I wasn't thinking of "The Animal" when I first visited Five Guys back in January. Not consciously, at least. Honestly, I was too overwhelmed by the restaurant's energy to be thinking of anything at all.

Five Guys was founded in Arlington, Virginia, in 1986. The chain grew slowly at first. By 2002, there were only Virginia, Maryland and Washington D.C. locations. Then it exploded: There are now more than 300 Five Guys locations spread across 25 states.

The first area location opened late last year at Town & Country Crossing, the shiny new retail center at the border between Town & Country and Chesterfield. There is a second location at Clarkson and Clayton roads in Ellisville, and two more are planned for Des Peres and Brentwood.

If you don't know much about Five Guys, the décor will give you a crash course. The walls are plastered with enlarged magazine covers, newspaper articles and Zagat guide entries praising the restaurant's burgers and fries. The display might seem boastful, but Five Guys has the goods to back up its self-regard.

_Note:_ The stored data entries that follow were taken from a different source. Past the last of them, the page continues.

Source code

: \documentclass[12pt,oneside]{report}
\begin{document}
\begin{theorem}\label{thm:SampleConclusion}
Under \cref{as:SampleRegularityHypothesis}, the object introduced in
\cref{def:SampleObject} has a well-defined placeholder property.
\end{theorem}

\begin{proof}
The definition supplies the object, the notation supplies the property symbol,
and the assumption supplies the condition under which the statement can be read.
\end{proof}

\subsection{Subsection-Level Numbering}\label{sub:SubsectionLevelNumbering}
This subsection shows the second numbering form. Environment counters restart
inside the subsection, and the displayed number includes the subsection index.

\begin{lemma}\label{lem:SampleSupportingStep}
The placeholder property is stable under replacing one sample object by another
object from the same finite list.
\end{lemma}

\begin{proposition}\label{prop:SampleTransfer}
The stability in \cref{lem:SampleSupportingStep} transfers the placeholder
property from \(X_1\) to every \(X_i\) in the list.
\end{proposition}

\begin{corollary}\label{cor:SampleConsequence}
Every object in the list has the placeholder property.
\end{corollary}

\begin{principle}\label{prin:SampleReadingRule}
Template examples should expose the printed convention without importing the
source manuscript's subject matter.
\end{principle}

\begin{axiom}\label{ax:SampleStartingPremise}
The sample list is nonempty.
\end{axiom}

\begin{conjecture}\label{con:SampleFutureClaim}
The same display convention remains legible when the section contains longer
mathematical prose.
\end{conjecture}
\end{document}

The menu is blissfully simple: burgers, hot dogs and fries. The regular burger has two thin patties, the "little" burger one. You can order your burger plain, with cheese, with bacon, or with cheese and bacon. All of the other toppings are free. The list is standard, with raw jalapeño slices being the most exotic.

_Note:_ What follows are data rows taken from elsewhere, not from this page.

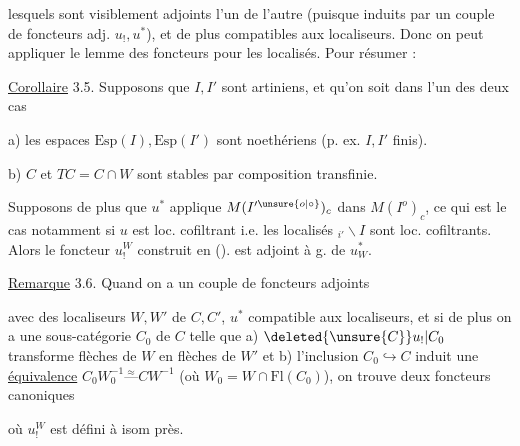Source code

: lesquels sont visiblement adjoints l'un
de l'autre (puisque induits par un
couple de foncteurs adj. $u_!,u^*$), et
de plus compatibles aux localiseurs.
Donc on peut appliquer le lemme des
foncteurs  pour les localisés. Pour
résumer :

\uline{Corollaire} 3.5. Supposons que $I,I'$ sont
 artiniens, et qu'on soit dans l'un
des deux cas 

a)  les espaces $\mathrm{Esp}(I),\mathrm{Esp}(I')$
sont noethériens (p. ex. $I,I'$ finis).

b) $C$ et $TC=C\cap W$ sont stables par composition
transfinie.

Supposons de plus que $u^*$ applique $M(I'^{\unsure{o|\circ}})_c$
dans $M(I^o)_c$, ce qui est le cas notamment
si $u$ est loc.  cofiltrant i.e. les
 localisés $\mathord{}_{i'}\backslash I$ sont loc. cofiltrants. 
Alors le foncteur $u_!^W$ construit en ().
est adjoint à g. de $u_W^*$.

\uline{Remarque} 3.6. Quand on a un couple
de foncteurs adjoints


avec des localiseurs $W,W'$ de $C,C'$,
$u^*$ compatible aux localiseurs, et si de
plus on a une sous-catégorie  $C_0$ de $C$
telle que a) $\deleted{\unsure{C}}u_!|C_0$ transforme flèches
de $W$ en flèches de $W'$ et b) l'inclusion
$C_0\hookrightarrow C$ induit une \uline{équivalence}
$C_0W_0^{-1}\overset{\approx}{\text{---}}CW^{-1}$ (où $W_0=W\cap\mathrm{Fl}(C_0)$),
on trouve deux foncteurs canoniques


où $u_!^W$ est défini  à isom  près.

The Five Guys operation is efficient. The L-shaped dining room faces an open kitchen. You order at the counter, which is directly in front of the flattop grill and prep tables. As you do so, the cashier calls back to a cook how many patties are needed: "Two patties!" when I dined there alone, "Four patties!" when I took my wife there. The cook throws freshly made (and, Five Guys claims, never frozen) patties on the grill. Another worker prepares your toppings so that, as soon as the patties are done, they can be thrown on the bun, wrapped in foil and served.

There is only one drawback to the process: Every burger is served well done. This isn't so surprising, because Five Guys is a fast-food joint, but those who are, as I am, generally biased against well-done burgers should know that it doesn't matter. These burgers are very good — not only not dry, but juicy without being disgustingly greasy, the flaw of most fast-food burgers.

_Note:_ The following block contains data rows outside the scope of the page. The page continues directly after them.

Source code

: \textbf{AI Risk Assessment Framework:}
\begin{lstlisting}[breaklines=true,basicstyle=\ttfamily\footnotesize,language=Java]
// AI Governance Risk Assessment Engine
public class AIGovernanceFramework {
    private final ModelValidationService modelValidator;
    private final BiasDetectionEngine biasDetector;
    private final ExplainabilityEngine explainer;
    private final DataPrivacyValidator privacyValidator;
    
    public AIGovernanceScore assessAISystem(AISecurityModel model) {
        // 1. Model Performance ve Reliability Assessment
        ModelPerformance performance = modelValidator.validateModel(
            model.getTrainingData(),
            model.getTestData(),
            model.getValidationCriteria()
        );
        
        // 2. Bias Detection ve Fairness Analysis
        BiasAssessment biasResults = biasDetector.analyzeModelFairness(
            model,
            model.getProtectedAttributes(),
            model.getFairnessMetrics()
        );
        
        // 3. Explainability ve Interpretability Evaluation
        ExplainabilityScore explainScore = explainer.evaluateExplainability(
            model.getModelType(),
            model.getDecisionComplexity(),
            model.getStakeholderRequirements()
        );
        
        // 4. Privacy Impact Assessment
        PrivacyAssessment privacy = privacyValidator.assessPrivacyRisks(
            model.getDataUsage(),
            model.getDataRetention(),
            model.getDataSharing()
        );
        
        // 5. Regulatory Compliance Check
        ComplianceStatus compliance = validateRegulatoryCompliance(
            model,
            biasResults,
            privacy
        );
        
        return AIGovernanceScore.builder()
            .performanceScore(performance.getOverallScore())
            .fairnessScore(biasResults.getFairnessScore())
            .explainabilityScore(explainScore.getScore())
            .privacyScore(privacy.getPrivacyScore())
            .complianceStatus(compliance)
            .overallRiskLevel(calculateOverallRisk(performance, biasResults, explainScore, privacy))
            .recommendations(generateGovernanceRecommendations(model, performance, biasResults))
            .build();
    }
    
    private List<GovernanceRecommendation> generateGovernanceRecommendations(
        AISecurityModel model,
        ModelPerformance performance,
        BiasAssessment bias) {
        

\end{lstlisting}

As I said, without intending to do so, I ordered my first Five Guys burger as a tribute to Big V's: a bacon cheeseburger with jalapeños and grilled onions. My memories of "The Animal" must have grown hazy: I omitted the barbecue sauce. Still, I ended up with one damn fine burger. The bacon was crisp, the onions strong and a tad sweet, the unseeded jalapeños packing quite a punch.

And the fries! Five Guys serves French fries exactly as they should be, with the ideal balance between a crisp, brown exterior and a hot, fluffy interior. I couldn't observe the entire process, but they seemed to have been prepared in the proper manner: freshly cut, soaked in water, fried once and then fried again at service. You can order them with the house "Cajun" spices, but I recommend the regular variety.

A nice touch: A dry-erase board near the service counter tells you the origin of "Today's Potatoes." On that first visit, they came from Sugar City, Idaho.

When I finally returned to Five Guys a couple of weeks ago, my craving demanded a repeat of the bacon cheeseburger with jalapeños and grilled onions. On a later visit, I opted for more straightforward toppings: lettuce and tomato. Here, Five Guys set itself above other fast-food joints. The lettuce was crisp, and the tomato was actually red.

Don't want a burger? Then, why are you at Five Guys again? If you must, there are 100 percent kosher hot dogs. Like the burgers, you can get these with cheese and/or bacon. These are fine frankfurters, plump and juicy, but they don't compare to the burgers.